Introduction to Educational Marketing

As the names implies, educational marketing is a specific type of marketing where you engage potential customers and clients through education and consultation.  It is about taking a leadership but also an expert, instructional, and training role in engaging customers and clients.

Done well, it is a collaborative well and there is goodwill on both parties.  Done poorly, customers and clients feel that the power of knowledge and expertise is being used against them as an unfair advantage leaving them feeling dissatisfied from the experience.

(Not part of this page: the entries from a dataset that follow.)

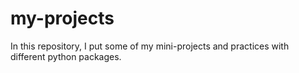 # my-projects

In this repository, I put some of my mini-projects and practices with different python packages.
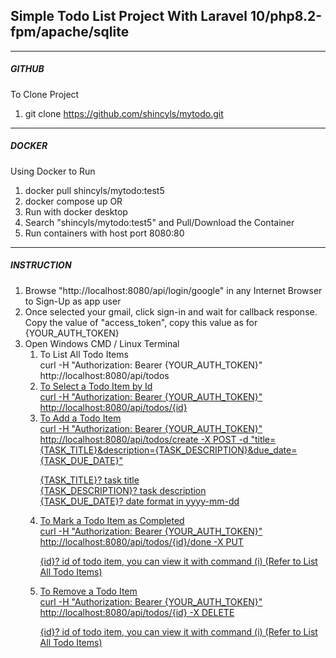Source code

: <h2>Simple Todo List Project With Laravel 10/php8.2-fpm/apache/sqlite</h2>

<hr>

<h5>GITHUB</h5>

To Clone Project 
1) git clone https://github.com/shincyls/mytodo.git

<hr>

<h5>DOCKER</h5>

Using Docker to Run
1) docker pull shincyls/mytodo:test5
2) docker compose up
OR
1) Run with docker desktop
2) Search "shincyls/mytodo:test5" and Pull/Download the Container 
3) Run containers with host port 8080:80

<hr>

<h5>INSTRUCTION</h5>

<ol>
<li>
Browse "http://localhost:8080/api/login/google" in any Internet Browser to Sign-Up as app user
</li>
<li>
Once selected your gmail, click sign-in and wait for callback response.
Copy the value of "access_token", copy this value as for {YOUR_AUTH_TOKEN}
</li>
<li>
Open Windows CMD / Linux Terminal
    
<ol>   
    
<li> To List All Todo Items<br>
curl -H "Authorization: Bearer {YOUR_AUTH_TOKEN}" http://localhost:8080/api/todos<br>
</li>
    
<li>
<u> To Select a Todo Item by Id<br>
curl -H "Authorization: Bearer {YOUR_AUTH_TOKEN}" http://localhost:8080/api/todos/{id}<br>
</li>
    
<li> To Add a Todo Item<br>
curl -H "Authorization: Bearer {YOUR_AUTH_TOKEN}" http://localhost:8080/api/todos/create -X POST 
-d "title={TASK_TITLE}&description={TASK_DESCRIPTION}&due_date={TASK_DUE_DATE}"<br>
    
{TASK_TITLE}? task title<br>
{TASK_DESCRIPTION}? task description<br>
{TASK_DUE_DATE}? date format in yyyy-mm-dd<br>
</li>

<li> To Mark a Todo Item as Completed<br>
curl -H "Authorization: Bearer {YOUR_AUTH_TOKEN}" http://localhost:8080/api/todos/{id}/done -X PUT<br>

{id}? id of todo item, you can view it with command (i) (Refer to List All Todo Items)<br>
</li>

<li> To Remove a Todo Item<br>
curl -H "Authorization: Bearer {YOUR_AUTH_TOKEN}" http://localhost:8080/api/todos/{id} -X DELETE<br>
    
{id}? id of todo item, you can view it with command (i) (Refer to List All Todo Items)<br>
</li>

</ol>
</li>
</ul>

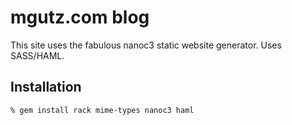 # mgutz.com blog

This site uses the fabulous nanoc3 static website generator. Uses SASS/HAML.

## Installation

    % gem install rack mime-types nanoc3 haml
    

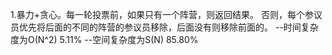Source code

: 1.暴力+贪心。每一轮投票前，如果只有一个阵营，则返回结果。
否则，每个参议员优先将后面的不同的阵营的参议员移除，后面没有则移除前面的。
--时间复杂度为O(N^2) 5.11% 
--空间复杂度为S(N) 85.80%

Educational marketing is often used in large businesses where a high degree of technical understanding is part of the customer-buying process.  The computer hardware, computer software, Internet, medical, and pharmaceutical industry are large-scale examples of businesses that engage in educational marketing efforts.  Even late-night infomercials engage in educational marketing when they demonstrate how to use new, innovative products.

In smaller businesses, doctors, attorneys, accountants, electricians, plumbers, and auto mechanics also actively engage in a form of educational marketing.  They have to educate their customers and clients as they market and sell to them.  Done well, everyone is happy.  Done poorly, it becomes a distasteful experience especially for the customer and client.

Educational marketing is quite pervasive in many businesses even though business owners and managers do not necessarily use the term educational marketing.  They simply know they have to teach their potential customers and clients.

In this article, I focus on discussing educational marketing as it relates to consultants, entrepreneurs, CEOs, and other high-achieving business professionals.  Doctors, attorneys, accountants, small business owners, and entrepreneurs all fall into the group of people I focused on and work with.

These are people who often represent the human face of businesses they own or work for.  How they perform as individuals is a direct reflection of their business.  The individual-company relationship cannot easily be separated with the business.

Fundamentally, there are four basic ways potential customers and clients learn during the educational marketing process.  They can read, listen, see, or do.  They can read text information such as books, brochures, newspapers, ads, and other media.  They can listen to a live or recorded audio program such as a speech, training, or presentation.  They can see (watch) a video (such as instructional tapes, videos, and DVDs) or a live demonstration through a class, workshop, or seminar.  Or they can practice on or work with the product itself such as product and software trial periods.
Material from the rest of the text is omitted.